Yahoo's Third Way

  By Michael S. Malone           

             One of the more curious features of the current duel over the fate of Yahoo! is that a surprising number of Silicon Valleyites, whom one might think would cheer for the hometown entrepreneur Jerry Yang, have taken the side of the Outlanders arguing for a Microsoft take-over mid-wifed by the redoubtable, but ominous, Carl Icahn.

            I can hardly claim myself an exception to this:  in the pages of the Wall Street Journal, I called for Yahoo to take Microsoft’s offer; an opinion I repeated in my ABCNews column.

            Yet there is no small irony in taking this position.  After all, it wasn’t that long ago that Microsoft was Silicon Valley’s most feared competitor – and for Gates & Co. to even contemplate entering a new market was tantamount to a death sentence to the companies already there.  I don’t seem to remember anybody cheering on Microsoft when it crushed Netscape a decade ago.

            By the same token, it has also been a source of pride among Internet companies that theirs is a young person’s game, requiring the combination of intellectual flexibility, bravado and naiveté (i.e., not being crushed by the failures of the past) usually found only in youth.  So why, then, are we cheering on a septuagenarian corporate raider as he attacks a home-grown Web company run by one of the youngest Fortune 500 CEOs – raised in San Jose! – in America.

            The answer, I think, is a combination of indifference and contempt.  The indifference arises from the fact that Yahoo is largely seen as a once-great, but now fading, enterprise.  It was one of the hottest companies on the planet in the mid-nineties, crashed, made an extraordinary come-back in the dot-com era, crashed again, and managed to come back one more time.  But now, in a spectacular failure of vision, it has once again fallen on hard times.  And, as Silicon Valley is notoriously ruthless on fading companies, we have essentially written Yahoo off – despite the evidence of its past resurrections.

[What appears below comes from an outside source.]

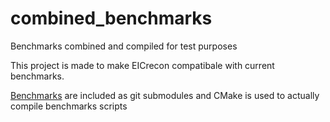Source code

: # combined_benchmarks
Benchmarks combined and compiled for test purposes

This project is made to make EICrecon compatibale with current benchmarks. 

[Benchmarks](https://eicweb.phy.anl.gov/EIC/benchmarks/reconstruction_benchmarks) are included as git submodules and CMake is used to actually compile benchmarks scripts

            The contempt is a little more complicated.  There is a sense in the Valley that Yahoo had a strong position and a huge opportunity – and then frittered it away over the last few years while Google raced past.  There is also the general feeling that Yang, though a brilliant guy and a co-founder of the company, is only CEO now to fill the vacuum left by the departure of Terry Semel  . . .and that he is in over his head.   Thus, his resistance to both the overtures and threats by Microsoft and Icahn is seen as less the product of reasoned strategy and more sheer petulance:  he doesn’t want to give up the company he created, he hates Microsoft to the point of madness, and he is willing to burn Yahoo to the ground before he lets anyone else have it.

            In fact, there is no evidence that any of this is true.  Indeed, Yang seems to have a number of loyal lieutenants and Board members ready to take his side in the matter.  They can’t all be crazy.

            But they probably all are doomed.  At this point, it is hard to imagine how Yang and his team will ever hold off the combined forces of Microsoft and Icahn.  The two sides seem locked in an embrace that will only end with the ignominious departure of Yang and the triumph of Icahn and Ballmer.

            As for the rest of us, perhaps we should be careful what we wish for.  Silicon Valley may rue the day when it cheered a corporate raider in the destruction of one of its iconic companies.  As Google grows stronger, we also may find ourselves wondering whether we shouldn’t have given Yahoo the chance to revive itself one more time.  But most of all, as we watch Yahoo die – and it will die, because as far back as Shlumberger and Fairchild (indeed, even further) no Valley company has ever successfully survived the acquisition by an outside corporation.  Maybe it’s the water, certainly it’s the Valley culture, but the moment Yahoo is purchased by Microsoft its fate is sealed.

            So here is a thought problem for all of my fellow Silicon Valleyites, and all of those who don’t wish to see the annihilation of a once-great company – and the welcoming of two foxes into our neighborhood henhouse:  Is there a Third Way, another option, that neither keeps Yahoo at its current status quo under Jerry Yang, nor throws it to the wolves of Redmond.

            An employee-shareholder mutiny perhaps?  HP’s employees nearly pulled it off against Carly Fiorina.  A local merger perhaps – assuming that Google isn’t just toying with the company?  A consortium of local investors prepared to take the company private? 

            Silicon Valley is the home of innovative thinking, not just in technology but business management.  So how do we save Yahoo and make it world class again?  What did Thomas Wolfe say?  Look homeward angel (investor).